Map: Ecoregions 2017 © RESOLVE (CC BY 4.0) · Natural Earth (PD)

Details

Habitat

Found in coastal eastern and south-eastern Australia, from Queensland through New South Wales and Victoria to South Australia. It favours open eucalyptus woodland and, in drier country, depends on riparian forest along watercourses.

Appearance

Measuring roughly 60 to 85 cm long and weighing 4 to 15 kg, it has a stout, tailless body and a large head. Fur ranges from silver-grey to chocolate brown, with northern animals smaller and paler than southern ones. Males are larger, with a curved nose and a scent gland on the chest.

Behavior

Koalas are solitary and largely sedentary, holding individual home ranges. To conserve energy they rest or sleep close to twenty hours a day and are active mainly at night. In the breeding season males give deep, resonant bellows that carry far through the forest to attract mates.

Feeding

A herbivore, it feeds almost entirely on eucalyptus leaves, strongly preferring around thirty of the many available species. It eats up to about 400 g of foliage spread over several feeding bouts, ferments the toxic leaves in an exceptionally long caecum, and usually draws its water from the leaves themselves.

Reproduction

Breeding runs from spring into summer, with a short gestation of about 33 to 36 days.

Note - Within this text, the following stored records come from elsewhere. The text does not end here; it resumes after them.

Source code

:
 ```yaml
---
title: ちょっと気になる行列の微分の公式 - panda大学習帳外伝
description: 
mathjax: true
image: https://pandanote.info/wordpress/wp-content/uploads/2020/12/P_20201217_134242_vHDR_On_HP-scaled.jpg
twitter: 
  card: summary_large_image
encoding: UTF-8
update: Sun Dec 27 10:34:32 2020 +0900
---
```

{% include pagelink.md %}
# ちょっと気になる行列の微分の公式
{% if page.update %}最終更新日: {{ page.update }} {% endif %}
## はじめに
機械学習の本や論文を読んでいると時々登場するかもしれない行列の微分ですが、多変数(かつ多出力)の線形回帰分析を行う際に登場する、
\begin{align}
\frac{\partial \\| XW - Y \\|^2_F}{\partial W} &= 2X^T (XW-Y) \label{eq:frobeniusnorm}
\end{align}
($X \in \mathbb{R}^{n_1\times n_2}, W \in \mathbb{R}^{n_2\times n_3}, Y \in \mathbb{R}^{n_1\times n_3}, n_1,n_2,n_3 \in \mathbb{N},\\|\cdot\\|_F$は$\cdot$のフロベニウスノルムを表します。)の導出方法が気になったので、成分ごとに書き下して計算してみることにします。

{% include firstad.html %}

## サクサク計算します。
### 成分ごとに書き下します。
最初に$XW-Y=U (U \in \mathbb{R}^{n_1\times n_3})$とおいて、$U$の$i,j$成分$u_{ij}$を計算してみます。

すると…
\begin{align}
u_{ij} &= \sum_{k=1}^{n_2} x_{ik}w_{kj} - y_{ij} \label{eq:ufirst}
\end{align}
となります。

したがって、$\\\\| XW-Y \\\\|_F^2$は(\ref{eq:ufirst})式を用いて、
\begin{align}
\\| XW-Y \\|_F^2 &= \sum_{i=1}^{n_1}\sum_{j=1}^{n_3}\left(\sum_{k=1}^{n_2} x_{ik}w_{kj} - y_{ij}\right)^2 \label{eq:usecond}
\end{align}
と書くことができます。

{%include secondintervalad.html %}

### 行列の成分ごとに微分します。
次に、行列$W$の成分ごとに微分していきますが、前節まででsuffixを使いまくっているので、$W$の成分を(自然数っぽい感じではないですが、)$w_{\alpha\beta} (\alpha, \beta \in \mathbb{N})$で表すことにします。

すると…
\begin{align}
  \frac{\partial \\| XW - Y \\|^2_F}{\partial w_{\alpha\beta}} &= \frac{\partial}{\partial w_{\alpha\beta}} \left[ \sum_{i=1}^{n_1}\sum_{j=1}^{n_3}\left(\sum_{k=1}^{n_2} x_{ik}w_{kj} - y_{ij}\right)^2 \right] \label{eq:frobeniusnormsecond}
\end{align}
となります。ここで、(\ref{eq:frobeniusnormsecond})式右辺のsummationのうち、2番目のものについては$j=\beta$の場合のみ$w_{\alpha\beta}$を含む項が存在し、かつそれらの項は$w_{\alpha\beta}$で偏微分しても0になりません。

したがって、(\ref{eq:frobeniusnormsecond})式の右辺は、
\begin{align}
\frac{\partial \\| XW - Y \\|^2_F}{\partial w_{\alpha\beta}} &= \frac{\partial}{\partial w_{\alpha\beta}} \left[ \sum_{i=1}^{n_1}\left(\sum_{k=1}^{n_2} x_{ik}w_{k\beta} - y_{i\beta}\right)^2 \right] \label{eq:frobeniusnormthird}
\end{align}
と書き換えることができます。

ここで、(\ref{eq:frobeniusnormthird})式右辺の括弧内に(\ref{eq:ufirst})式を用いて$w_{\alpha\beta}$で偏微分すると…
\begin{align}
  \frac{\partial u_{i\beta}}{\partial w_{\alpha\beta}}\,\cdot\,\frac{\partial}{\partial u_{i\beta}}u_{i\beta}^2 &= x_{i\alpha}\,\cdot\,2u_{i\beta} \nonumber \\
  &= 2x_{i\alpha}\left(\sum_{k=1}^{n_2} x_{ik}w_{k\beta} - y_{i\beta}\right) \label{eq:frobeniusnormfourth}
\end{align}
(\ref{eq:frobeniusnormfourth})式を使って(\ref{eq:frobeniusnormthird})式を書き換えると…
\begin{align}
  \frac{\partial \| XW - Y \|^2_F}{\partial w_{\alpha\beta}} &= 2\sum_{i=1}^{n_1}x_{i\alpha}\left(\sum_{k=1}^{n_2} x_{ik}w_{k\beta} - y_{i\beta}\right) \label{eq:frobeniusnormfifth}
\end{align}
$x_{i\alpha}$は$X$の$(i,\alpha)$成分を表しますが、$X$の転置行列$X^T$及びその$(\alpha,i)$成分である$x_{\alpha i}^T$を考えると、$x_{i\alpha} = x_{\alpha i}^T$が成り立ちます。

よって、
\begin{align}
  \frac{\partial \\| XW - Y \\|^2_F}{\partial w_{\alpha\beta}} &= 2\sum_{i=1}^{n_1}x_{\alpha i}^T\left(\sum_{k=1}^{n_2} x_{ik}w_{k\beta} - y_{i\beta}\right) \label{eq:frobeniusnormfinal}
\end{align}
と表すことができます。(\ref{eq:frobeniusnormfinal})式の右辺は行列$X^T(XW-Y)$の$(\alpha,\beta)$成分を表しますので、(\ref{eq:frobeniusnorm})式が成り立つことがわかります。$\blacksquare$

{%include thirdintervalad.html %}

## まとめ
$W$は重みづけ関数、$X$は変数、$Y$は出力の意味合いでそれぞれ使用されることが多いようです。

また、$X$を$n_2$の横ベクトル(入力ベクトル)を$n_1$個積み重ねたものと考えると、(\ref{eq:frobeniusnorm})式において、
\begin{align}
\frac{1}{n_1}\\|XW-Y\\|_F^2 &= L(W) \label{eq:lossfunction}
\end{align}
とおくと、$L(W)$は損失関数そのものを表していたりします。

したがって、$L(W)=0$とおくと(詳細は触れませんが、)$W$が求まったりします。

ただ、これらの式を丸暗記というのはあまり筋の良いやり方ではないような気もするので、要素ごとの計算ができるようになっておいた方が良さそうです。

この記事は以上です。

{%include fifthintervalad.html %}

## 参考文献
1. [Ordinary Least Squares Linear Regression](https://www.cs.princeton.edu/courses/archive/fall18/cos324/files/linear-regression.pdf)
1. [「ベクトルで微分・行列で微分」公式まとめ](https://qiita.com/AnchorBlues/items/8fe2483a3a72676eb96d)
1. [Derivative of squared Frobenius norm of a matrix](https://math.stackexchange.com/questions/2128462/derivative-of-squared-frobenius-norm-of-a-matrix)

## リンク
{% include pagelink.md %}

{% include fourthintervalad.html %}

A single joey is usual, born weighing barely half a gram and crawling into the pouch, where it develops for six to seven months before riding on the mother and weaning at about a year. Females mature near three years, males near four.

Notes

Habitat clearing, bushfires, vehicle strikes and dog attacks are leading threats, and chlamydial disease has lowered breeding success in many populations. Once numbering in the millions, koalas have declined sharply, and as a national icon they sit at the centre of Australian conservation and tourism.